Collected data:
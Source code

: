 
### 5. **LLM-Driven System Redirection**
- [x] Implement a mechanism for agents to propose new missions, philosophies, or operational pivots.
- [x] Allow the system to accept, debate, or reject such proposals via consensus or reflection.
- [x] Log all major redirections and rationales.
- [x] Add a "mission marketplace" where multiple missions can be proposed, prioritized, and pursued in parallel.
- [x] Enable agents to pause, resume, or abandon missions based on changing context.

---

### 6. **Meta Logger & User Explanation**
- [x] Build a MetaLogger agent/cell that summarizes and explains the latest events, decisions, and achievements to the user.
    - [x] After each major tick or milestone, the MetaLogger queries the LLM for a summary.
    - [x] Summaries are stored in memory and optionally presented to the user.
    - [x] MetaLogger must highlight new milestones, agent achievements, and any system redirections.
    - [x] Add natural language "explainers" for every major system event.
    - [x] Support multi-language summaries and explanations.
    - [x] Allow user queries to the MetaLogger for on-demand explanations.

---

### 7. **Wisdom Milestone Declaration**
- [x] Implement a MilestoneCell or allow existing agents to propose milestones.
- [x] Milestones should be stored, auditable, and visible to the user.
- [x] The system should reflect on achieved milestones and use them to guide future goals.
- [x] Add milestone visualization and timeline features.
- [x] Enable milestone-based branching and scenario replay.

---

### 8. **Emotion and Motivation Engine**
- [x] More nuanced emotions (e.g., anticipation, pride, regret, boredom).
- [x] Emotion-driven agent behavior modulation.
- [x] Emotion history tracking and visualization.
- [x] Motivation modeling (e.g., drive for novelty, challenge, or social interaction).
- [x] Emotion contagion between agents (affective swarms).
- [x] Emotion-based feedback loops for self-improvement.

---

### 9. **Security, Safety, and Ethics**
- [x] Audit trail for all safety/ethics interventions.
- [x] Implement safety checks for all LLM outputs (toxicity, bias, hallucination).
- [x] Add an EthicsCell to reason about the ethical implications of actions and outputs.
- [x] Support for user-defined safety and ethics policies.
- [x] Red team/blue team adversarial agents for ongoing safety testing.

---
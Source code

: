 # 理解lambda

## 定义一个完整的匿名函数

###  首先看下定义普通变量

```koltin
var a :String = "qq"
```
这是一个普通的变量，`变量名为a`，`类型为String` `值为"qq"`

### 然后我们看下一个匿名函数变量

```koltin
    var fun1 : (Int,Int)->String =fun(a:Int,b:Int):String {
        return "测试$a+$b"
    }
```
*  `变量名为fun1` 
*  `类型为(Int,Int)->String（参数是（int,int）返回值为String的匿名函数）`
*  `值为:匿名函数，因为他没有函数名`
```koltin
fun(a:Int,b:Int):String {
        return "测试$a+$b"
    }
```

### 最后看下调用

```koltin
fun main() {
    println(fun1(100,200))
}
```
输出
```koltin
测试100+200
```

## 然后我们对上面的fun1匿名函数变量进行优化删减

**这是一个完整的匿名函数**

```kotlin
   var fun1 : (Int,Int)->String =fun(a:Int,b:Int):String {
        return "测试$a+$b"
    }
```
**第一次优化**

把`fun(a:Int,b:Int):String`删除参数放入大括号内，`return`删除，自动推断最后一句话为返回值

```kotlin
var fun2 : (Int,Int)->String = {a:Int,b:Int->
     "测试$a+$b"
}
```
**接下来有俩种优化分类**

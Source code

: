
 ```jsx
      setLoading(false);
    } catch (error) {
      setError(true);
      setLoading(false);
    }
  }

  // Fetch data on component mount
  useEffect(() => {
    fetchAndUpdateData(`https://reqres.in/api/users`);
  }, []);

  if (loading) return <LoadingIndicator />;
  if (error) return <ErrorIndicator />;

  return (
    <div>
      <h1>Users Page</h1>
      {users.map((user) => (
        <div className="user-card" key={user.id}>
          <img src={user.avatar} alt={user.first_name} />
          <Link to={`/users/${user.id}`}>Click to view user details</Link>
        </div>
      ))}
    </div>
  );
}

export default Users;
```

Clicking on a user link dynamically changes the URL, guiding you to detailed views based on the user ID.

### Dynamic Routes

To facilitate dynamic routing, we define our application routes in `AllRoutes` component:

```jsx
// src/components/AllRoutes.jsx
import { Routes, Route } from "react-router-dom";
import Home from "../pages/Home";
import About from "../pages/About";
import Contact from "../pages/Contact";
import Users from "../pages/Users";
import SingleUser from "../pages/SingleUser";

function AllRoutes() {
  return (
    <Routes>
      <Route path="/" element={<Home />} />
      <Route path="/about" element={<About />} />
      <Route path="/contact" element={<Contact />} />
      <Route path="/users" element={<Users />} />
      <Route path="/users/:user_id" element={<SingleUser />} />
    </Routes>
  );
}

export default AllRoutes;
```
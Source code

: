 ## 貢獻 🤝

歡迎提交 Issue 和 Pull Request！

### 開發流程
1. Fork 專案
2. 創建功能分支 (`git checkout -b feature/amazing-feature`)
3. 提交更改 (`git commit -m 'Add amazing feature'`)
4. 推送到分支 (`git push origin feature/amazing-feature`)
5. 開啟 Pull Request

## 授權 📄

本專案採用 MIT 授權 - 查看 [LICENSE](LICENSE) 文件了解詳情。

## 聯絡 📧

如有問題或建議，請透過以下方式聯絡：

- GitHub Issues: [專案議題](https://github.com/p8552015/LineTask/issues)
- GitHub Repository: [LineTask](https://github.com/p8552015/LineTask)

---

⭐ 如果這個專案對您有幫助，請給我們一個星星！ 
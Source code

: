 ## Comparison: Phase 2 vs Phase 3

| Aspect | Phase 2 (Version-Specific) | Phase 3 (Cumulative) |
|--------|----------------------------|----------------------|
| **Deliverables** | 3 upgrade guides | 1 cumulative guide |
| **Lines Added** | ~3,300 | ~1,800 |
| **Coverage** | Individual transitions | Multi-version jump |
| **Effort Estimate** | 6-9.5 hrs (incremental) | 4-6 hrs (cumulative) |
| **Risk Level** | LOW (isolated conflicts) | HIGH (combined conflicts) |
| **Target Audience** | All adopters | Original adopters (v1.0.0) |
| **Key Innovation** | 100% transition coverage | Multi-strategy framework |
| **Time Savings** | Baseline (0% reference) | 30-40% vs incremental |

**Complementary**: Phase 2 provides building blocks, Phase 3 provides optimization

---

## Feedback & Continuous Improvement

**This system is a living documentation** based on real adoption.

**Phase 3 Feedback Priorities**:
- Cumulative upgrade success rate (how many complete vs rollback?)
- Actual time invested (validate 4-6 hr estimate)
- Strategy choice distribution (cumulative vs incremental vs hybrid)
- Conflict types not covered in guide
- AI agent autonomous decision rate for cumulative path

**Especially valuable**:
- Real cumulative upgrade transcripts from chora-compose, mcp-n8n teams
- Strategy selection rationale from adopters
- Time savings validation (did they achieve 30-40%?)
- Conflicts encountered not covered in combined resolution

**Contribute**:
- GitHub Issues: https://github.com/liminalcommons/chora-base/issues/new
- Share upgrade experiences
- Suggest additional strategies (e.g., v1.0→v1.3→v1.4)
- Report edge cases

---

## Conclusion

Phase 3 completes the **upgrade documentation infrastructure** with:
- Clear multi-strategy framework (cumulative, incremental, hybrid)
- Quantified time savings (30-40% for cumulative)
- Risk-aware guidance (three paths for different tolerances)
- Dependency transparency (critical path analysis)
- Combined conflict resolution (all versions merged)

**What is required:**
Each record must be repeated exactly as it appears above.

**Exercise answer:**
Source code

: 
### 5. **LLM-Driven System Redirection**
- [x] Implement a mechanism for agents to propose new missions, philosophies, or operational pivots.
- [x] Allow the system to accept, debate, or reject such proposals via consensus or reflection.
- [x] Log all major redirections and rationales.
- [x] Add a "mission marketplace" where multiple missions can be proposed, prioritized, and pursued in parallel.
- [x] Enable agents to pause, resume, or abandon missions based on changing context.

---

### 6. **Meta Logger & User Explanation**
- [x] Build a MetaLogger agent/cell that summarizes and explains the latest events, decisions, and achievements to the user.
    - [x] After each major tick or milestone, the MetaLogger queries the LLM for a summary.
    - [x] Summaries are stored in memory and optionally presented to the user.
    - [x] MetaLogger must highlight new milestones, agent achievements, and any system redirections.
    - [x] Add natural language "explainers" for every major system event.
    - [x] Support multi-language summaries and explanations.
    - [x] Allow user queries to the MetaLogger for on-demand explanations.

---

### 7. **Wisdom Milestone Declaration**
- [x] Implement a MilestoneCell or allow existing agents to propose milestones.
- [x] Milestones should be stored, auditable, and visible to the user.
- [x] The system should reflect on achieved milestones and use them to guide future goals.
- [x] Add milestone visualization and timeline features.
- [x] Enable milestone-based branching and scenario replay.

---

### 8. **Emotion and Motivation Engine**
- [x] More nuanced emotions (e.g., anticipation, pride, regret, boredom).
- [x] Emotion-driven agent behavior modulation.
- [x] Emotion history tracking and visualization.
- [x] Motivation modeling (e.g., drive for novelty, challenge, or social interaction).
- [x] Emotion contagion between agents (affective swarms).
- [x] Emotion-based feedback loops for self-improvement.

---

### 9. **Security, Safety, and Ethics**
- [x] Audit trail for all safety/ethics interventions.
- [x] Implement safety checks for all LLM outputs (toxicity, bias, hallucination).
- [x] Add an EthicsCell to reason about the ethical implications of actions and outputs.
- [x] Support for user-defined safety and ethics policies.
- [x] Red team/blue team adversarial agents for ongoing safety testing.

---
Source code

: # 理解lambda

## 定义一个完整的匿名函数

###  首先看下定义普通变量

```koltin
var a :String = "qq"
```
这是一个普通的变量，`变量名为a`，`类型为String` `值为"qq"`

### 然后我们看下一个匿名函数变量

```koltin
    var fun1 : (Int,Int)->String =fun(a:Int,b:Int):String {
        return "测试$a+$b"
    }
```
*  `变量名为fun1` 
*  `类型为(Int,Int)->String（参数是（int,int）返回值为String的匿名函数）`
*  `值为:匿名函数，因为他没有函数名`
```koltin
fun(a:Int,b:Int):String {
        return "测试$a+$b"
    }
```

### 最后看下调用

```koltin
fun main() {
    println(fun1(100,200))
}
```
输出
```koltin
测试100+200
```

## 然后我们对上面的fun1匿名函数变量进行优化删减

**这是一个完整的匿名函数**

```kotlin
   var fun1 : (Int,Int)->String =fun(a:Int,b:Int):String {
        return "测试$a+$b"
    }
```
**第一次优化**

把`fun(a:Int,b:Int):String`删除参数放入大括号内，`return`删除，自动推断最后一句话为返回值

```kotlin
var fun2 : (Int,Int)->String = {a:Int,b:Int->
     "测试$a+$b"
}
```
**接下来有俩种优化分类**

Source code

:
 ```jsx
      setLoading(false);
    } catch (error) {
      setError(true);
      setLoading(false);
    }
  }

  // Fetch data on component mount
  useEffect(() => {
    fetchAndUpdateData(`https://reqres.in/api/users`);
  }, []);

  if (loading) return <LoadingIndicator />;
  if (error) return <ErrorIndicator />;

  return (
    <div>
      <h1>Users Page</h1>
      {users.map((user) => (
        <div className="user-card" key={user.id}>
          <img src={user.avatar} alt={user.first_name} />
          <Link to={`/users/${user.id}`}>Click to view user details</Link>
        </div>
      ))}
    </div>
  );
}

export default Users;
```

Clicking on a user link dynamically changes the URL, guiding you to detailed views based on the user ID.

### Dynamic Routes

To facilitate dynamic routing, we define our application routes in `AllRoutes` component:

```jsx
// src/components/AllRoutes.jsx
import { Routes, Route } from "react-router-dom";
import Home from "../pages/Home";
import About from "../pages/About";
import Contact from "../pages/Contact";
import Users from "../pages/Users";
import SingleUser from "../pages/SingleUser";

function AllRoutes() {
  return (
    <Routes>
      <Route path="/" element={<Home />} />
      <Route path="/about" element={<About />} />
      <Route path="/contact" element={<Contact />} />
      <Route path="/users" element={<Users />} />
      <Route path="/users/:user_id" element={<SingleUser />} />
    </Routes>
  );
}

export default AllRoutes;
```
Source code

: ## 貢獻 🤝

歡迎提交 Issue 和 Pull Request！

### 開發流程
1. Fork 專案
2. 創建功能分支 (`git checkout -b feature/amazing-feature`)
3. 提交更改 (`git commit -m 'Add amazing feature'`)
4. 推送到分支 (`git push origin feature/amazing-feature`)
5. 開啟 Pull Request

## 授權 📄

本專案採用 MIT 授權 - 查看 [LICENSE](LICENSE) 文件了解詳情。

## 聯絡 📧

如有問題或建議，請透過以下方式聯絡：

- GitHub Issues: [專案議題](https://github.com/p8552015/LineTask/issues)
- GitHub Repository: [LineTask](https://github.com/p8552015/LineTask)

---

⭐ 如果這個專案對您有幫助，請給我們一個星星！ 
Source code

: ## Comparison: Phase 2 vs Phase 3

| Aspect | Phase 2 (Version-Specific) | Phase 3 (Cumulative) |
|--------|----------------------------|----------------------|
| **Deliverables** | 3 upgrade guides | 1 cumulative guide |
| **Lines Added** | ~3,300 | ~1,800 |
| **Coverage** | Individual transitions | Multi-version jump |
| **Effort Estimate** | 6-9.5 hrs (incremental) | 4-6 hrs (cumulative) |
| **Risk Level** | LOW (isolated conflicts) | HIGH (combined conflicts) |
| **Target Audience** | All adopters | Original adopters (v1.0.0) |
| **Key Innovation** | 100% transition coverage | Multi-strategy framework |
| **Time Savings** | Baseline (0% reference) | 30-40% vs incremental |

**Complementary**: Phase 2 provides building blocks, Phase 3 provides optimization

---

## Feedback & Continuous Improvement

**This system is a living documentation** based on real adoption.

**Phase 3 Feedback Priorities**:
- Cumulative upgrade success rate (how many complete vs rollback?)
- Actual time invested (validate 4-6 hr estimate)
- Strategy choice distribution (cumulative vs incremental vs hybrid)
- Conflict types not covered in guide
- AI agent autonomous decision rate for cumulative path

**Especially valuable**:
- Real cumulative upgrade transcripts from chora-compose, mcp-n8n teams
- Strategy selection rationale from adopters
- Time savings validation (did they achieve 30-40%?)
- Conflicts encountered not covered in combined resolution

**Contribute**:
- GitHub Issues: https://github.com/liminalcommons/chora-base/issues/new
- Share upgrade experiences
- Suggest additional strategies (e.g., v1.0→v1.3→v1.4)
- Report edge cases

---

## Conclusion

Phase 3 completes the **upgrade documentation infrastructure** with:
- Clear multi-strategy framework (cumulative, incremental, hybrid)
- Quantified time savings (30-40% for cumulative)
- Risk-aware guidance (three paths for different tolerances)
- Dependency transparency (critical path analysis)
- Combined conflict resolution (all versions merged)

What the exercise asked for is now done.